Opening Keynote was by Norm Bodek, author of Kaikaku: The Power and Magic of Lean and co-author of All You Gotta Do Is Ask, and he was introduced by Jim Huntzinger. Here are some of his comments:
-Norm started with declaring HR holds the real power in the company. After all, they do the hiring.
-HR used to be called HRD: Human Resource Development. Your job is to bring back the D.
-His latest theme is the power of self-reliance, which will be his next book wtih Takashi Hiranu
-The secret is finding the problem. The solution is easy. (I agree, that although solutions aren’t always actually easy, the real work is all about finding and knowing the problem).

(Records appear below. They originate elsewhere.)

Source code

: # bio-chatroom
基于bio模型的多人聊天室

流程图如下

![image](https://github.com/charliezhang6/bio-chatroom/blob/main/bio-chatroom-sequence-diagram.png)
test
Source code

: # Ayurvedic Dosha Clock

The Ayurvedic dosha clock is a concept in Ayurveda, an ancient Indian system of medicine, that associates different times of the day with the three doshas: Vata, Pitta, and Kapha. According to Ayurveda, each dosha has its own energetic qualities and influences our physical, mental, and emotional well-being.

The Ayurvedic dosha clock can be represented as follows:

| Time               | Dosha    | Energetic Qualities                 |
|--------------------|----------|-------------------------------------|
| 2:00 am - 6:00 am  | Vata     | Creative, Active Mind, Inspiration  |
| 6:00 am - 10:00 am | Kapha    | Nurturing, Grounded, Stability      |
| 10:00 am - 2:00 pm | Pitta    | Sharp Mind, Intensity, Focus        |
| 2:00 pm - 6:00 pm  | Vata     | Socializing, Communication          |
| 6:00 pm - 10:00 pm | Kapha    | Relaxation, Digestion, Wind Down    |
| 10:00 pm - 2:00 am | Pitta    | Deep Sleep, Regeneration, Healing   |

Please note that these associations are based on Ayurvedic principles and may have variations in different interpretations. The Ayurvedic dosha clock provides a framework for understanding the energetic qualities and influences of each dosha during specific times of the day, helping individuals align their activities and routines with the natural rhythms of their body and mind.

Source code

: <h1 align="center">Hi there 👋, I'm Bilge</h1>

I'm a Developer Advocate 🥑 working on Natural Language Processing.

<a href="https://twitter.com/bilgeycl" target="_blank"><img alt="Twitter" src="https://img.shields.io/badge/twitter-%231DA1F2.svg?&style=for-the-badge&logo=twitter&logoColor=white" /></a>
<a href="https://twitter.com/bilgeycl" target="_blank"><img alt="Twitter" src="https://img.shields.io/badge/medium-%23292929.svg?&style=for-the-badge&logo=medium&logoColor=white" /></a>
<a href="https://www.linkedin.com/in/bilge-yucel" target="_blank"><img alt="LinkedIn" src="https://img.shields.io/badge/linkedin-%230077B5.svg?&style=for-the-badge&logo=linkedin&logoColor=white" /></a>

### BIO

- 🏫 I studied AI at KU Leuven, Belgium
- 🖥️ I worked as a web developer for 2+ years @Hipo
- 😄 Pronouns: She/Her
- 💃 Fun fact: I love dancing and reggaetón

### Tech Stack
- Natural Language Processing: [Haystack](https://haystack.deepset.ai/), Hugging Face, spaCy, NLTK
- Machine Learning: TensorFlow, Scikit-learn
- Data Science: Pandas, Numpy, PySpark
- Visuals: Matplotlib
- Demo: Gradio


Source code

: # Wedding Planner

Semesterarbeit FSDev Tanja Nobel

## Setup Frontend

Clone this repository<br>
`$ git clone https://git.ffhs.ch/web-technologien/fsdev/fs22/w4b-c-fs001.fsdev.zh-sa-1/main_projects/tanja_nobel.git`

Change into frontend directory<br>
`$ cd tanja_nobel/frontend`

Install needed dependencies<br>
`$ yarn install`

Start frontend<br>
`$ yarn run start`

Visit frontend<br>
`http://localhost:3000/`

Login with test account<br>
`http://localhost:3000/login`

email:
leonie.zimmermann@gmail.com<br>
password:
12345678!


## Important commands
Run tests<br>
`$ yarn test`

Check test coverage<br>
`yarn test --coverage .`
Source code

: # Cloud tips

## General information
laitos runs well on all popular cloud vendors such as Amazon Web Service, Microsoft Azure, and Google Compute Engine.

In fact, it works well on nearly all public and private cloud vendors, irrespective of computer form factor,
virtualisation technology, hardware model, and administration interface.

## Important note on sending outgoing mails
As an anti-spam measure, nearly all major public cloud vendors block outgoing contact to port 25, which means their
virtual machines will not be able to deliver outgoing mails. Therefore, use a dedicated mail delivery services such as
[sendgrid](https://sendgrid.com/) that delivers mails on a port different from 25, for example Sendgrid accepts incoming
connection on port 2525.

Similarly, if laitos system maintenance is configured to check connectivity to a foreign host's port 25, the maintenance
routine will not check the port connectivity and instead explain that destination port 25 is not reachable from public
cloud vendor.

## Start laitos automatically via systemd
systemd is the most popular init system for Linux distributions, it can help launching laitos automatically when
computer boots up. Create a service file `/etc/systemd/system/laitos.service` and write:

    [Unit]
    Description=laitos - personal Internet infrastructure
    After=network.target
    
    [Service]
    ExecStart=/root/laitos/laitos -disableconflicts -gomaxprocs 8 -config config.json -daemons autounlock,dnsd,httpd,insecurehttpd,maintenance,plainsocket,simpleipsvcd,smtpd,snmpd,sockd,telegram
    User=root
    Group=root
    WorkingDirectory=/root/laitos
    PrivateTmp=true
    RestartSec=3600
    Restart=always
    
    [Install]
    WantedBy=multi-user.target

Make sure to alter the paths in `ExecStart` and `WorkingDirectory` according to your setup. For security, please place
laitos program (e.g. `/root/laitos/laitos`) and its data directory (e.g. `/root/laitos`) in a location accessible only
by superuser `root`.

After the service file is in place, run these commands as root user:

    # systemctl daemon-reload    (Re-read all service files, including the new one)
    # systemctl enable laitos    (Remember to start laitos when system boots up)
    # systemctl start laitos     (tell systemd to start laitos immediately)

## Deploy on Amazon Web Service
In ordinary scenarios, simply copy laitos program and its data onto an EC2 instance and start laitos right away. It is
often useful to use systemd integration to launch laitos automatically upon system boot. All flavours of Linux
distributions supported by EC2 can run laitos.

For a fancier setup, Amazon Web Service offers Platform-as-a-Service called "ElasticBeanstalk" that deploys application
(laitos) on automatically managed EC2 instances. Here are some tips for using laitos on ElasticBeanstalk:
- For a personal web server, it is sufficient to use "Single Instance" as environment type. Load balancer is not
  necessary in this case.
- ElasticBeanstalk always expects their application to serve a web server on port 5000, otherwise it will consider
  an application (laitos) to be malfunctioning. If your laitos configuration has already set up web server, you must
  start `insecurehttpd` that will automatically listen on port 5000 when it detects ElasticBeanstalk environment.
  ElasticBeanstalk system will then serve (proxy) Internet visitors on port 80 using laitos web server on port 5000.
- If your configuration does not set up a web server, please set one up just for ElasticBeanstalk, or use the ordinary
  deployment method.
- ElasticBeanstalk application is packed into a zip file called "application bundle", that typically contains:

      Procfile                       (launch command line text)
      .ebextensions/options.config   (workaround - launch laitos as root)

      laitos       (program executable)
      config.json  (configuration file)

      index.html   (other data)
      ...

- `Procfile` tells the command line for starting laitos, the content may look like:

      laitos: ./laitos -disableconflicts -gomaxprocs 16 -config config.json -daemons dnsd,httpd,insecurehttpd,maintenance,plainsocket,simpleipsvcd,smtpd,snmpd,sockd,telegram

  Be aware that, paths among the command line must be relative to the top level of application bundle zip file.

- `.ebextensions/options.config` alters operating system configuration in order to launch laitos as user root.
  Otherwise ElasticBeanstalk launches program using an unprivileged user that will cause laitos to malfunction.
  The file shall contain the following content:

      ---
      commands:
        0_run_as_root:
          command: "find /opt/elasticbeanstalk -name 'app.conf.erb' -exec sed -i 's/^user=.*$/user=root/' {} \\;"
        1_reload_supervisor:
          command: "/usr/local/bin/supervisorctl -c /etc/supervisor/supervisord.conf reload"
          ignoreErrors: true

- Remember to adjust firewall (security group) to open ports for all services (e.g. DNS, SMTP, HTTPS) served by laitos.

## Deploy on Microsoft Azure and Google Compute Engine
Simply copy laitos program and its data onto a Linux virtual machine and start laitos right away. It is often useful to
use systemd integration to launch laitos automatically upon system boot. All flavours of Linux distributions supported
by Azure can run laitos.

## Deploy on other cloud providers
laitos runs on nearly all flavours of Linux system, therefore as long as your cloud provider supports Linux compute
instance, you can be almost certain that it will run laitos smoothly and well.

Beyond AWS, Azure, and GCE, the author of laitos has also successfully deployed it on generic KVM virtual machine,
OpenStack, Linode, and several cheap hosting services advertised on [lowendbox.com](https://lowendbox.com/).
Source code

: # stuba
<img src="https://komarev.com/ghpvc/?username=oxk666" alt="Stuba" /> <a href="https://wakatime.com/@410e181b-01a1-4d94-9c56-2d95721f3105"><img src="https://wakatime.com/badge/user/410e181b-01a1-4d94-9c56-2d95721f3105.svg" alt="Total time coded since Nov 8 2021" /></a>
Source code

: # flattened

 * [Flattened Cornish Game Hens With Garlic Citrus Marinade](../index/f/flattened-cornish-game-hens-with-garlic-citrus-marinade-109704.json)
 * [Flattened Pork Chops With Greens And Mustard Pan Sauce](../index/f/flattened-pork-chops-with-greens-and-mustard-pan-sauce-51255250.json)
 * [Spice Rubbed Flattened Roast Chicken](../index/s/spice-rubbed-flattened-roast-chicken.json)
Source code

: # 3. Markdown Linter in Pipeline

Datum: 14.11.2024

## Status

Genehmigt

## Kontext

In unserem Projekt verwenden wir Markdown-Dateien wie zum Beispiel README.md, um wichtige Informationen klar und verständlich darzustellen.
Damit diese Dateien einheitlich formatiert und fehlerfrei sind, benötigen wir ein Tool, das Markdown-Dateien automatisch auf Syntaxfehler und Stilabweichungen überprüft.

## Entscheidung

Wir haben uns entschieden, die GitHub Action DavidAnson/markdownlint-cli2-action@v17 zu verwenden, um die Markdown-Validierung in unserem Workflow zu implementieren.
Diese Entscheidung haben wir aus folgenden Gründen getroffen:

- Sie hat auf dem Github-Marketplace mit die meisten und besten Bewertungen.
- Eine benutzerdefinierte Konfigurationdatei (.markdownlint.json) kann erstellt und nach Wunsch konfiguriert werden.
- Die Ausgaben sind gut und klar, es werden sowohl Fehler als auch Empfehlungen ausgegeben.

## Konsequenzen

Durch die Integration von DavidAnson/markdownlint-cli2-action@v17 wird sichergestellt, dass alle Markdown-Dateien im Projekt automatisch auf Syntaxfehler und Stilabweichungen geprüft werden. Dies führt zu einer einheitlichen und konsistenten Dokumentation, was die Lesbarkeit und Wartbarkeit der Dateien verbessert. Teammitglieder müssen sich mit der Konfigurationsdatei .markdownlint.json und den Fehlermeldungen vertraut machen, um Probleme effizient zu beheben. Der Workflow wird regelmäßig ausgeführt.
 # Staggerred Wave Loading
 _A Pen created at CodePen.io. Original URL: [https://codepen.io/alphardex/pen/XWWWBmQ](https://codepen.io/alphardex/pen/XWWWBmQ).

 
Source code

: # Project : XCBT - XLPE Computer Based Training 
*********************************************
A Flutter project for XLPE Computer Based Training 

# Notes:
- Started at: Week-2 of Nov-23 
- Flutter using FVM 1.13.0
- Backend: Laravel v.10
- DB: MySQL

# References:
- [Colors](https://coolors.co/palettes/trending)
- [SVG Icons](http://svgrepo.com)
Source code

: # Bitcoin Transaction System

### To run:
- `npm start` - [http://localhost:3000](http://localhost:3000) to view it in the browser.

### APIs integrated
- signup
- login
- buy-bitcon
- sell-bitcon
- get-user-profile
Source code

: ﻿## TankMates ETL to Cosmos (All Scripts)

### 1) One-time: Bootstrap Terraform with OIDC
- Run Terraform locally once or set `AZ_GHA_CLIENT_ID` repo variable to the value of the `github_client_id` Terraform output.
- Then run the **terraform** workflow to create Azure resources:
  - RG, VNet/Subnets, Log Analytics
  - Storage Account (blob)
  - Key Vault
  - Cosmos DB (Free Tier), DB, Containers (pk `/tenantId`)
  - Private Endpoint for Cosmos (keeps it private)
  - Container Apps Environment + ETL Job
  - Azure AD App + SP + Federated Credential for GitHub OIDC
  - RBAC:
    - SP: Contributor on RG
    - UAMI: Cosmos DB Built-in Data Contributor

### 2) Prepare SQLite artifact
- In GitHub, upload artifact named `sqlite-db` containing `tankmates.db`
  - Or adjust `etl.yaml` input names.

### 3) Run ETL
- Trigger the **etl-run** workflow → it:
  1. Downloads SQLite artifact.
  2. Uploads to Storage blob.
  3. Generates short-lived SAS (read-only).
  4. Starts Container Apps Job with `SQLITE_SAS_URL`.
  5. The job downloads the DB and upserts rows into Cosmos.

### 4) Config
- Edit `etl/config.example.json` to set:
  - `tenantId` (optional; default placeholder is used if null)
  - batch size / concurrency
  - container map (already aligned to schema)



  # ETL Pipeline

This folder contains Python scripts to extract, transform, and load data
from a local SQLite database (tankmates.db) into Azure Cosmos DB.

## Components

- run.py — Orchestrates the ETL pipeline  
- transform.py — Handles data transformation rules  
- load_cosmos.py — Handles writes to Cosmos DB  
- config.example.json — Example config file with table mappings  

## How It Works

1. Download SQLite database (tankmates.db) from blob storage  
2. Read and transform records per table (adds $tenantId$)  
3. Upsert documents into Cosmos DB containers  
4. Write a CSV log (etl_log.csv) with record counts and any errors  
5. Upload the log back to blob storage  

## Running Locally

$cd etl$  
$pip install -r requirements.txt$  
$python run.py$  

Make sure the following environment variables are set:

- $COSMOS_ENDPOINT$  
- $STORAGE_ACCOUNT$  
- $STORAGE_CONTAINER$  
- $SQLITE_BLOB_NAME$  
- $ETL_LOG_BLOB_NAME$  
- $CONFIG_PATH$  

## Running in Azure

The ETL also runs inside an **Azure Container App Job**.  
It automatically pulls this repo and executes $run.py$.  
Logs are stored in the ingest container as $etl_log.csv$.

– Respect for people is one of the pillars of Toyota, and what gives people respect? It’s the empowerment to change. It means giving people the opportunity to grow. What do we value? We value people’s skills and creativity, so the more the skill, the more their value. We respect them by helping develop that skill.
– What’s the biggest waste? Underutilization of people’s talents. He also added another one: manager’s resistance to change.
– Monozukuri: the development of the greatest possible product. Hitozukuri: the development of the greatest possible people. (this is of course similar to the Toyota theme of building people before building products)
-How can we show people respect when we give them jobs where they do the same things over and over again?
-Toyota was getting 70 ideas per working per year, and the average is 20 in Japan. In other cases, it’s 1 idea every 7 years. How can we compete?
-The Harada Method Workshop – my newest thing, it’s all about developing people.
– The Horizontal Strategic Planning MAP: broke the company into 38 segments, then defined what is the best concepts in each segment, and then defined which company is the best at that.
-Takashi Harada is the best in the world at day-to-day management. For 20 years he a junior high school track coach, in the worst slums on Osaka. And he generated 13 champions, uplifted the team, and improved education.
– The principles of the Harada Method: Self-reliant, Goal-oriented, Develop people to their fullest potential, Everyone can be successful.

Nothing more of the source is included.